CalPERS Chooses Not to Follow the Chamber’s Advice on Transparency

Last year (coincidentally, almost to the day), this blog was all atwitter (you’re following us, right?) about CalPERS’ announcement that it would now require contractors to reveal whether they are using placement agents to seek business with the pension fund. Now, one year later, CalPERS has announced that its governing board approved new corporate governance principles calling upon corporations to detail all yearly political and charitable donations — including those made through trade associations and tax-exempt groups.

As we have noted, the pressures faced by CalPERS to respond to recent Supreme Court authority allowing unfettered corporate independent expenditures, are not at all unique. Transparency advocates are rightfully concerned about an environment in which secret corporate and union political advocacy can possibly run amok. Here, the revisions to the CalPERS guidelines were sought by California State Treasurer Bill Lockyer, a Democrat and member of the CalPERS governing board. In his letter calling for action, Treasurer Lockyer noted (without apparent empirical or anecdotal support) that a lack of transparency harms “corporate value” and that:

Increasingly, corporations are using [trade associations and tax exempt groups] in an attempt to cloak massive political spending in secrecy through “independent expenditure” campaigns, many of which are notorious for making unfair and unfounded personal attacks with which no company or its investors would want to be publicly associated.

The California Chamber of Commerce was not amused:

The new proposed policy amounts to “forcing publicly held corporations to show their competitors and political adversaries their political investment strategy, without receiving the same information in return,” Barrera said.

The CalChamber is leading a coalition to oppose the change to the corporate governance principles, specifically the section dealing with charitable and political contributions.
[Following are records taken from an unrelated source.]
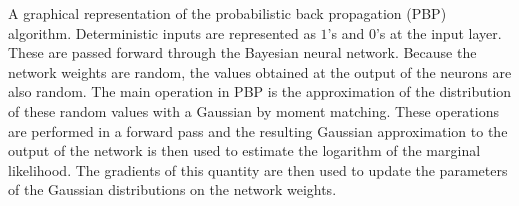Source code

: A graphical representation of the probabilistic back propagation (PBP) algorithm. Deterministic inputs are represented as $1$'s and $0$'s at the input layer. These are passed forward through the Bayesian neural network. Because the network weights are random, the values obtained at the output of the neurons are also random. The main operation in PBP is the approximation of the distribution of these random values with a Gaussian by moment matching. These operations are performed in a forward pass and the resulting Gaussian approximation to the output of the network is then used to estimate the logarithm of the marginal likelihood. The gradients of this quantity are then used to update the parameters of the Gaussian distributions on the network weights.
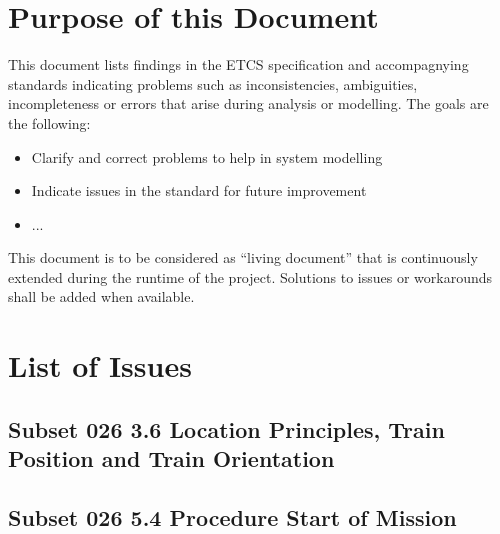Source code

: \documentclass{template/openetcs_article}
\begin{document}
\tableofcontents
\newpage



\section{Purpose of this Document}

  This document lists findings in the ETCS specification and accompagnying standards indicating problems such as inconsistencies, ambiguities, incompleteness or errors that arise during analysis or modelling. The goals are the following:
  \begin{itemize}
    \item Clarify and correct problems to help in system modelling
    \item Indicate issues in the standard for future improvement
    \item ... 
  \end{itemize}

This document is to be considered as ``living document'' that is continuously extended during the runtime of the project. Solutions to issues or workarounds shall be added when available.

\section{List of Issues}

\subsection{Subset 026 3.6 Location Principles, Train Position and Train Orientation}




\subsection{Subset 026 5.4 Procedure Start of Mission}








\begin{thebibliography}{9}


\end{thebibliography}

\end{document}
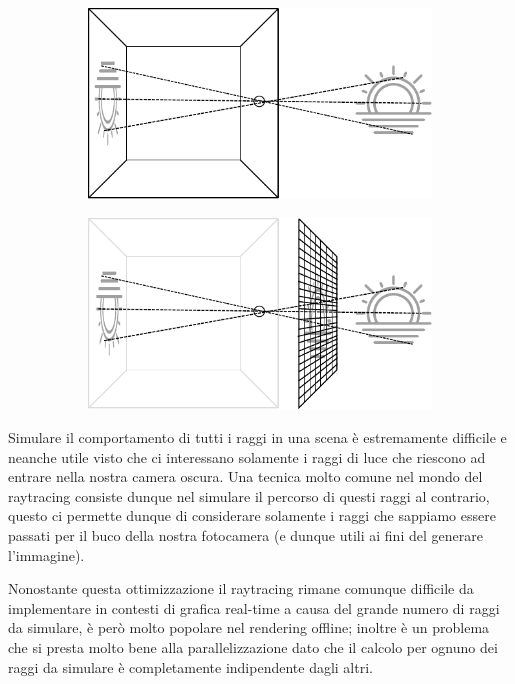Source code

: \documentclass[12pt, twoside]{article}
\begin{document}
\begin{figure}[h]
  \centering
  \begin{subfigure}{.4\textwidth}
    \includegraphics[width=\linewidth]{images/PinholeCamera.pdf}
  \end{subfigure}
  \hspace{0.1\textwidth}
  \begin{subfigure}{.4\textwidth}
    \includegraphics[width=\linewidth]{images/PinholeFocalPlane.pdf}
  \end{subfigure}
\end{figure}

Simulare il comportamento di tutti i raggi in una scena è estremamente
difficile e neanche utile visto che ci interessano solamente i raggi di luce
che riescono ad entrare nella nostra camera oscura.
Una tecnica molto comune nel mondo del raytracing consiste dunque nel simulare
il percorso di questi raggi al contrario, questo ci permette dunque di
considerare solamente i raggi che sappiamo essere passati per il buco della
nostra fotocamera (e dunque utili ai fini del generare l'immagine). 

Nonostante questa ottimizzazione il raytracing rimane comunque difficile da
implementare in contesti di grafica real-time a causa del grande numero di
raggi da simulare, è però molto popolare nel rendering offline; inoltre è un
problema che si presta molto bene alla parallelizzazione dato che il calcolo
per ognuno dei raggi da simulare è completamente indipendente dagli altri.
\end{document}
In a letter to CalPERS, the coalition noted that the new section “is an unfair and discriminatory mandate on corporate boards of directors, designed to chill the ability of businesses to defend themselves from political attacks by competitors, overzealous regulators, labor unions or no-growth advocates.”

If the publicly traded companies are unable to defend themselves against the political attacks of their adversaries, the proposal will have massive unintended consequences for the very people CalPERS is obligated to protect and support.

In addition, the CalChamber noted the general invalidity of the premise behind the CalPERS proposal:

The CalChamber has pointed out that the premise of Lockyer’s proposal—that corporate value is negatively correlated with corporate political transparency—is not true.

Professor Lawrence Ribstein of the University of Illinois notes that the negative correlation “may be because firms hurt most by government regulation must engage in more political activity.”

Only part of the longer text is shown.